5.4.2 Limits of ICTMCs

Let us finally consider the long-term behaviour of a given homogeneous ICTMC \(\mathbb {P}\) with transition rate matrix set \(\mathcal {Q}\) and associated lower transition rate operator \( \underline {Q}\); we assume these to be fixed in the remainder of this section. What, then, can we say about the lower expectation of a function as time goes to infinity?

Recall that, in the discrete-time case, Theorem 5.4 established a sufficient condition for such a lower expectation to converge. This condition was regularity of the IDTMC. Essentially, this meant that it was possible for the IDTMC to move from any state to any other state, in exactly n steps, for some \(n\in \mathbb {N}\). In the continuous-time case that we consider here, there is a similar condition: upper reachability between all pairs of states.

We first remark that this condition is defined using the conjugate upper transition rate operator defined as \(\overline {Q}f:\!= - \underline {Q}(-f)\) for all \(f\in \mathcal {L}(\mathcal {X})\).

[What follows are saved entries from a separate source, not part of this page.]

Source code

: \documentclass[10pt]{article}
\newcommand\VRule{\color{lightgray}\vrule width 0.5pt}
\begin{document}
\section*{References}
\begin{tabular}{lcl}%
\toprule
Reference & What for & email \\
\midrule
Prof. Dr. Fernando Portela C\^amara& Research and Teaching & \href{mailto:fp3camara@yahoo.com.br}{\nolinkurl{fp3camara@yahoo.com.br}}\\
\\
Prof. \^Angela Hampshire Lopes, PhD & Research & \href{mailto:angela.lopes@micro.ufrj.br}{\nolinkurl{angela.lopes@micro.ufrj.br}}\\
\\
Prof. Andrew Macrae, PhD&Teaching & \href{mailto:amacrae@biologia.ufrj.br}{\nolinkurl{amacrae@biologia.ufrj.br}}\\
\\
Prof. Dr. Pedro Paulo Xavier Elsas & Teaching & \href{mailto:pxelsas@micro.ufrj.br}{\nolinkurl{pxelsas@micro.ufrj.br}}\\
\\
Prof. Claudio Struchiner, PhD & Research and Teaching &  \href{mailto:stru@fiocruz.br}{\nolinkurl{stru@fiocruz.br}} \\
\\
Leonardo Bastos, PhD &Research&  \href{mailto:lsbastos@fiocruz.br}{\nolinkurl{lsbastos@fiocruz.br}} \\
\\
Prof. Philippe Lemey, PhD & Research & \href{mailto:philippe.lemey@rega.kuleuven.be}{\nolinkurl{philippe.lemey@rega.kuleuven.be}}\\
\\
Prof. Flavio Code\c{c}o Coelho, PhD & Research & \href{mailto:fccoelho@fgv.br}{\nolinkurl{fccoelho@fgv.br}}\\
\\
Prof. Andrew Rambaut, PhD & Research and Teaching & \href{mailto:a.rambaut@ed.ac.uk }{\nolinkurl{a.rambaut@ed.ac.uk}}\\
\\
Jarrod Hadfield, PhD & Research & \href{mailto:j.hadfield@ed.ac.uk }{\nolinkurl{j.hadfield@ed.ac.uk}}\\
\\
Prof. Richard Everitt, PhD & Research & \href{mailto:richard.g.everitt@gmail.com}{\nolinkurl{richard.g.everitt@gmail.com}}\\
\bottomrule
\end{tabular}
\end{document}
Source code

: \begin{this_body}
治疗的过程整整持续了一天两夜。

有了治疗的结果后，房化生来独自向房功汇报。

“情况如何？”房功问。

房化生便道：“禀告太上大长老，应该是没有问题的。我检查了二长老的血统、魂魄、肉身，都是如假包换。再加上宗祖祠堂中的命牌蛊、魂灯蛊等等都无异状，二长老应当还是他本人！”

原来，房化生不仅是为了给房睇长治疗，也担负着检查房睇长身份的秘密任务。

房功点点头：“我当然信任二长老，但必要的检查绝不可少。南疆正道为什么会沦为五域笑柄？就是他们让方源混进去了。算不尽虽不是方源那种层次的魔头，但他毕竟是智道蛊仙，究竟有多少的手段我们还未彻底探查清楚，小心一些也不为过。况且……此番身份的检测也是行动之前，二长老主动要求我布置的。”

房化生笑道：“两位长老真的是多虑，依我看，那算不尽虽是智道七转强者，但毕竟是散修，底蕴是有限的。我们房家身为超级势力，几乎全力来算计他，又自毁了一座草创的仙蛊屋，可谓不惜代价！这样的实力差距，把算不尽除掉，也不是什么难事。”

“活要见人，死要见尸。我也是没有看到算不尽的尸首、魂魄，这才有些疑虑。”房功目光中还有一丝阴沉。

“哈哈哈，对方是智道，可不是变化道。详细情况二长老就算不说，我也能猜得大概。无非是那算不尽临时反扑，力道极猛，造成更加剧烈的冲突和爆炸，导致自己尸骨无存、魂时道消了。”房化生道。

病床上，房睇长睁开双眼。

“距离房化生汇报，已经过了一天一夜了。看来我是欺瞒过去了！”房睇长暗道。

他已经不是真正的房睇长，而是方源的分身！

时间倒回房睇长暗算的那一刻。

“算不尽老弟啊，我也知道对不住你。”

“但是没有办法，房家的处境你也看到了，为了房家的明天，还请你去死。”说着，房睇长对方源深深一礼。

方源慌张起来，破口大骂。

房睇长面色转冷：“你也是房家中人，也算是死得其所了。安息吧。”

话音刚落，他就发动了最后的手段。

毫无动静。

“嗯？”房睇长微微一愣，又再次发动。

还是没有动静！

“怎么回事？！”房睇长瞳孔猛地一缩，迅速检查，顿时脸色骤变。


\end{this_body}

The definition of upper reachability is then analogous to that of accessibility in discrete-time but is instead defined using the transition rates, rather than probabilities:

Definition 5.19

Let \(\mathbb {P}\) be an ICTMC with associated upper transition rate operator \(\overline {Q}\), as defined above. For any two states \(x,y\in \mathcal {X}\), y is said to be upper reachable from x, if there is a sequence \(x_0,\ldots ,x_n\in \mathcal {X}\), \(n\in \mathbb {N}\), such that x 0 = x, x n = y and, for all i ∈{1, …, n}, it holds that x i ≠ x i−1 and \(\bigl [\overline {Q}\,\mathbb {I}_{x_i}\bigr ](x_{i-1})>0\).

Let us in particular consider the final condition in this definition. From the conjugacy between the lower and upper transition rate operators, and the definition of the former, we can rewrite this requirement as saying that

$$\displaystyle \begin{aligned} 0 < \bigl[\overline{Q}\,\mathbb{I}_{x_i}\bigr](x_{i-1}) = \sup_{Q\in\mathcal{Q}} \bigl[Q\,\mathbb{I}_{x_i}\bigr](x_{i-1}) = \sup_{Q\in\mathcal{Q}} Q(x_{i-1},x_i)\,. \end{aligned}$$

Thus, upper reachability of y, from x, requires that there exists a sequence of states from x to y such that, at each step in this sequence, there is some transition rate matrix \(Q\in \mathcal {Q}\) which assigns strictly positive ‘speed’ of moving from the current state in this sequence, to the next one. In other words, it should be possible for these transitions to happen according to some of the models in our set \(\mathbb {P}\), but not necessarily all, and there can be a different model allowing for this possibility at each step. This can now be used to state the following result:

Theorem 5.7

Let \(\mathbb {P}\) be an ICTMC and suppose that, for all \(x,y\in \mathcal {X}\) , y is upper reachable from x. Then, there is a unique lower expectation operator \( \underline {\mathbb {E}}_{\mathbb {P}}\bigl [\cdot (X_{+\infty })\bigr ]:\mathcal {L}(\mathcal {X})\to \mathbb {R}\) such that, for all \(f\in \mathcal {L}(\mathcal {X})\) and all \(x\in \mathcal {X}\),

$$\displaystyle \begin{aligned} \underline{\mathbb{E}}_{\mathbb{P}}\bigl[f(X_{+\infty})\bigr] = \lim_{t\to+\infty} \underline{\mathbb{E}}_{\mathbb{P}}\bigl[f(X_{t})\,\big\vert\,X_0=x\bigr] = \lim_{t\to+\infty}\bigl[\underline{T}_tf\bigr](x)\,. \end{aligned}$$

5.5 Literature and Further Reading

Let us conclude this chapter by providing pointers to the literature on which the material in this chapter is based. We will also briefly discuss some parts of the literature that are related but not quite the same as what we covered here.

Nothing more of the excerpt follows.